WORK INSTRUCTION:
Return the run of lines below that opens with the line containing "### 7. **Documentar y Desplegar**" and closes with the line containing "Estas prácticas y", keeping each one exact.

INPUT:
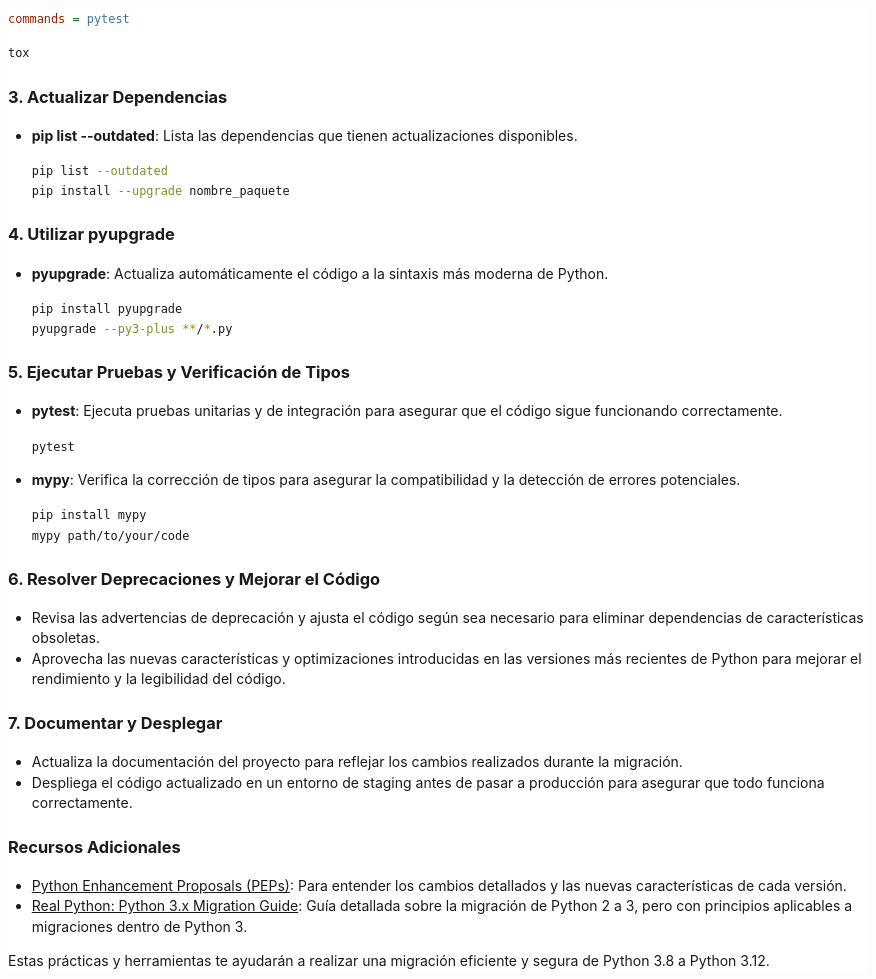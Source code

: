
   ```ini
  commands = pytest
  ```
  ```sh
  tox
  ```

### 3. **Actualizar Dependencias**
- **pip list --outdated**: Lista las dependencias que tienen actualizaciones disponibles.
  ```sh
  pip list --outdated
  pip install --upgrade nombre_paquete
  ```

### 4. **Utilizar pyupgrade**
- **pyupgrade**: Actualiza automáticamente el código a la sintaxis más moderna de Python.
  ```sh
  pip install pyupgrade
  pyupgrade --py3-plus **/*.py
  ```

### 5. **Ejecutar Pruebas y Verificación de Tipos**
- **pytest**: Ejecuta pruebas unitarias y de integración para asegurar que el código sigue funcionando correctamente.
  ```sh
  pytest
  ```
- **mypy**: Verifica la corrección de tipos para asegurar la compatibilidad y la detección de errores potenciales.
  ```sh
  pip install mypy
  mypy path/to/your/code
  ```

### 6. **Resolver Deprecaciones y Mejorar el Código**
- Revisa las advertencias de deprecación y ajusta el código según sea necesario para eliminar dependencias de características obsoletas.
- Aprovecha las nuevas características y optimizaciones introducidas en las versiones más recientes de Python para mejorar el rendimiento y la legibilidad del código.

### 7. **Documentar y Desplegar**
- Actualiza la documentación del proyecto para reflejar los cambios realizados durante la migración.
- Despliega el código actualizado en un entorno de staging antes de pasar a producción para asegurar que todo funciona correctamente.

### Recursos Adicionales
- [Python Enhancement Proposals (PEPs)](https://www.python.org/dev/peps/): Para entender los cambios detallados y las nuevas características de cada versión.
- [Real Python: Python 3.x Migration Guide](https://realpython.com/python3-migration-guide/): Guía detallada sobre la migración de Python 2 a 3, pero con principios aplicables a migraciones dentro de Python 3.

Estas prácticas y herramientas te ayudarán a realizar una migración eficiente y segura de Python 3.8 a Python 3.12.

--

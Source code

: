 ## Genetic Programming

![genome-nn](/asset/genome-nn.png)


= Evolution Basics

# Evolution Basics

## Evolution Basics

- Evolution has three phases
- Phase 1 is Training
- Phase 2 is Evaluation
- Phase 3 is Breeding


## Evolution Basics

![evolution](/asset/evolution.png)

EXERCISE OUTPUT:
### 7. **Documentar y Desplegar**
- Actualiza la documentación del proyecto para reflejar los cambios realizados durante la migración.
- Despliega el código actualizado en un entorno de staging antes de pasar a producción para asegurar que todo funciona correctamente.

### Recursos Adicionales
- [Python Enhancement Proposals (PEPs)](https://www.python.org/dev/peps/): Para entender los cambios detallados y las nuevas características de cada versión.
- [Real Python: Python 3.x Migration Guide](https://realpython.com/python3-migration-guide/): Guía detallada sobre la migración de Python 2 a 3, pero con principios aplicables a migraciones dentro de Python 3.

Estas prácticas y herramientas te ayudarán a realizar una migración eficiente y segura de Python 3.8 a Python 3.12.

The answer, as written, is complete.